**TASK REQUIREMENTS**.
Tally how many lines of these entries hold the string "执行迁移". Return the number alone.
══════════════════════════════
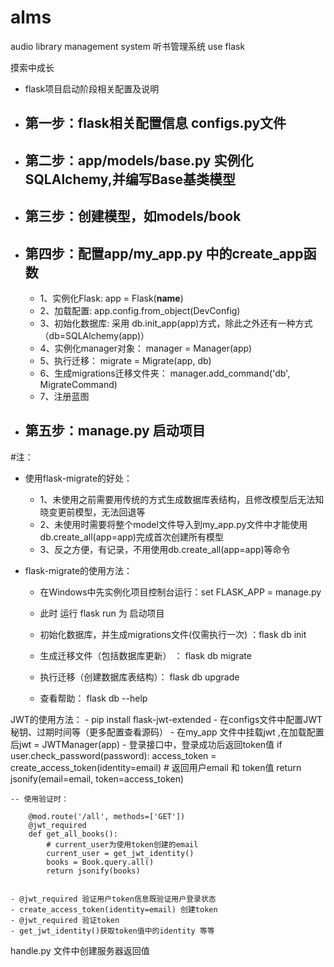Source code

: # alms
audio  library  management  system  听书管理系统  use flask

摸索中成长

- flask项目启动阶段相关配置及说明
- 第一步：flask相关配置信息 configs.py文件
    - 
- 第二步：app/models/base.py  实例化SQLAlchemy,并编写Base基类模型
    -
- 第三步：创建模型，如models/book 
    -
- 第四步：配置app/my_app.py  中的create_app函数
    -  
    - 1、实例化Flask: app = Flask(__name__) 
    - 2、加载配置: app.config.from_object(DevConfig) 
    - 3、初始化数据库: 采用 db.init_app(app)方式，除此之外还有一种方式（db=SQLAlchemy(app)）
    - 4、实例化manager对象： manager = Manager(app)
    - 5、执行迁移： migrate = Migrate(app, db)
    - 6、生成migrations迁移文件夹： manager.add_command('db', MigrateCommand)
    - 7、注册蓝图

- 第五步：manage.py 启动项目
    -

#注：
- 使用flask-migrate的好处：
    - 1、未使用之前需要用传统的方式生成数据库表结构，且修改模型后无法知晓变更前模型，无法回退等
    - 2、未使用时需要将整个model文件导入到my_app.py文件中才能使用db.create_all(app=app)完成首次创建所有模型
    - 3、反之方便，有记录，不用使用db.create_all(app=app)等命令

- flask-migrate的使用方法：
    - 在Windows中先实例化项目控制台运行：set FLASK_APP = manage.py

    - 此时 运行 flask run 为 启动项目
    - 初始化数据库，并生成migrations文件(仅需执行一次) ：flask db init 
    - 生成迁移文件（包括数据库更新） ： flask db migrate
    - 执行迁移（创建数据库表结构）： flask db upgrade
    - 查看帮助：  flask db --help
    
    
JWT的使用方法：
    - pip install flask-jwt-extended
    - 在configs文件中配置JWT秘钥、过期时间等（更多配置查看源码）
    - 在my_app 文件中挂载jwt ,在加载配置后jwt = JWTManager(app)
    - 登录接口中，登录成功后返回token值
          if user.check_password(password):
              access_token = create_access_token(identity=email)
              # 返回用户email 和 token值
              return jsonify(email=email, token=access_token)
              
    -- 使用验证时：
    
        @mod.route('/all', methods=['GET'])
        @jwt_required
        def get_all_books():
            # current_user为使用token创建的email
            current_user = get_jwt_identity()
            books = Book.query.all()
            return jsonify(books)
            
            
    - @jwt_required 验证用户token信息既验证用户登录状态
    - create_access_token(identity=email) 创建token
    - @jwt_required 验证token
    - get_jwt_identity()获取token值中的identity 等等
    
    
handle.py 文件中创建服务器返回值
══════════════════════════════
**RESPONSE TO THE EXERCISE**.
2